But it was the most modest of reforms. Of the 60 members of the United Kingdom Central Council for Nursing, Midwifery and Health Visiting (UKCC), just two are appointed by the Secretary of State for Health to represent the lay person's interests.

Unlike the General Medical Council, the nursing council's professional conduct committee does not have to have lay members sitting on it. So nurses may sit in judgement on other nurses.

Feroza Leeming's application to the UKCC's professional conduct committee last week to be restored to the nursing register was granted by a four-strong panel: a midwifery manager, an assistant director of nurse education, a staff nurse and a practice sister.

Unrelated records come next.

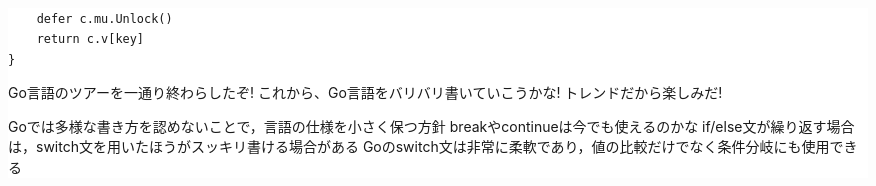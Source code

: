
 ```
	defer c.mu.Unlock()
	return c.v[key]
}
```
Go言語のツアーを一通り終わらしたぞ!
これから、Go言語をバリバリ書いていこうかな!
トレンドだから楽しみだ!

Goでは多様な書き方を認めないことで，言語の仕様を小さく保つ方針
breakやcontinueは今でも使えるのかな
if/else文が繰り返す場合は，switch文を用いたほうがスッキリ書ける場合がある
Goのswitch文は非常に柔軟であり，値の比較だけでなく条件分岐にも使用できる

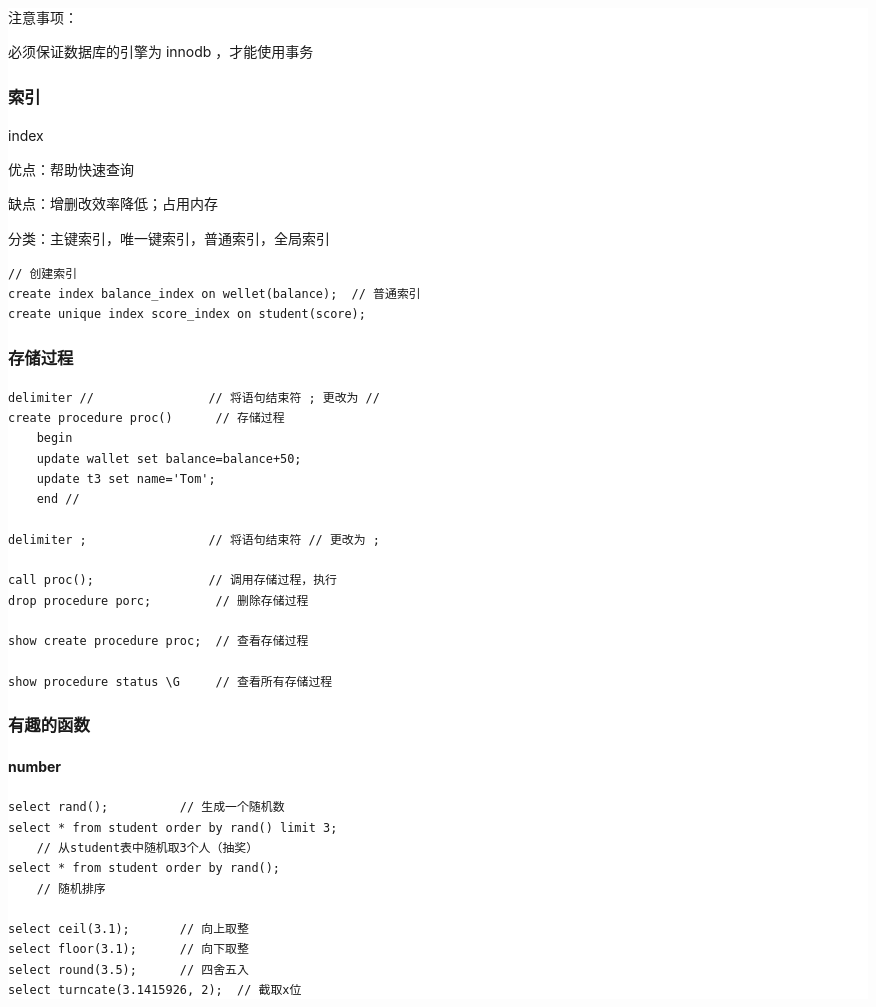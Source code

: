 注意事项：

必须保证数据库的引擎为 innodb ，才能使用事务



### 索引

index

优点：帮助快速查询

缺点：增删改效率降低；占用内存

分类：主键索引，唯一键索引，普通索引，全局索引

```mysql
// 创建索引
create index balance_index on wellet(balance); 	// 普通索引
create unique index score_index on student(score);
```



### 存储过程

```mysql
delimiter //				// 将语句结束符 ; 更改为 // 
create procedure proc()		 // 存储过程
	begin
	update wallet set balance=balance+50;
	update t3 set name='Tom';
	end //
	
delimiter ;					// 将语句结束符 // 更改为 ;

call proc();				// 调用存储过程，执行
drop procedure porc;		 // 删除存储过程

show create procedure proc;	 // 查看存储过程

show procedure status \G	 // 查看所有存储过程
```



### 有趣的函数

#### number

```mysql
select rand();			// 生成一个随机数
select * from student order by rand() limit 3;
	// 从student表中随机取3个人（抽奖）
select * from student order by rand();
	// 随机排序

select ceil(3.1);		// 向上取整
select floor(3.1);		// 向下取整
select round(3.5);    	// 四舍五入
select turncate(3.1415926, 2);	// 截取x位

```
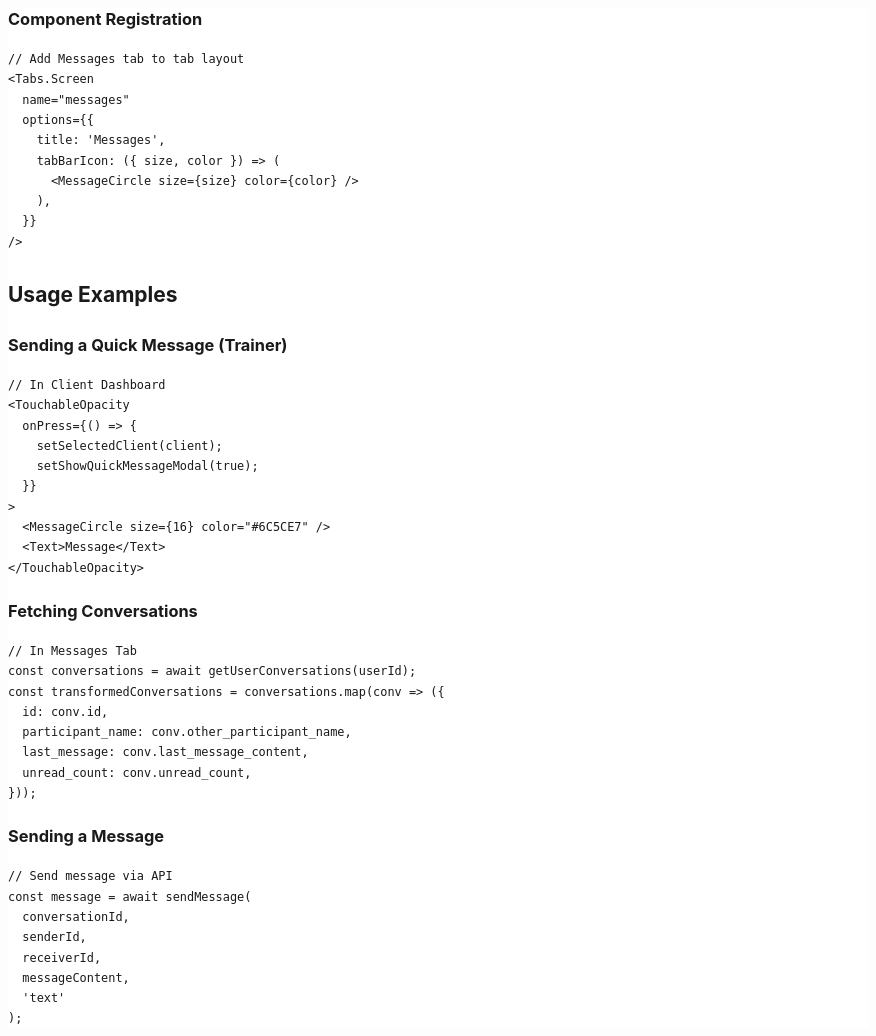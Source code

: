 ### Component Registration
```tsx
// Add Messages tab to tab layout
<Tabs.Screen
  name="messages"
  options={{
    title: 'Messages',
    tabBarIcon: ({ size, color }) => (
      <MessageCircle size={size} color={color} />
    ),
  }}
/>
```

## Usage Examples

### Sending a Quick Message (Trainer)
```tsx
// In Client Dashboard
<TouchableOpacity
  onPress={() => {
    setSelectedClient(client);
    setShowQuickMessageModal(true);
  }}
>
  <MessageCircle size={16} color="#6C5CE7" />
  <Text>Message</Text>
</TouchableOpacity>
```

### Fetching Conversations
```tsx
// In Messages Tab
const conversations = await getUserConversations(userId);
const transformedConversations = conversations.map(conv => ({
  id: conv.id,
  participant_name: conv.other_participant_name,
  last_message: conv.last_message_content,
  unread_count: conv.unread_count,
}));
```

### Sending a Message
```tsx
// Send message via API
const message = await sendMessage(
  conversationId,
  senderId,
  receiverId,
  messageContent,
  'text'
);
```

David Blunkett, Labour's health spokesman, says it is 'intolerable' that there is no automatic lay input to disciplinary hearings, and believes the current system underpinning the disciplining and regulation of health professionals may be loaded too heavily in favour of staff rather than patients.

The conduct committee considering Mrs Leeming's application took evidence from two employer referees she had named, and from the nursing welfare service, which provides counselling to nurses facing disciplinary charges.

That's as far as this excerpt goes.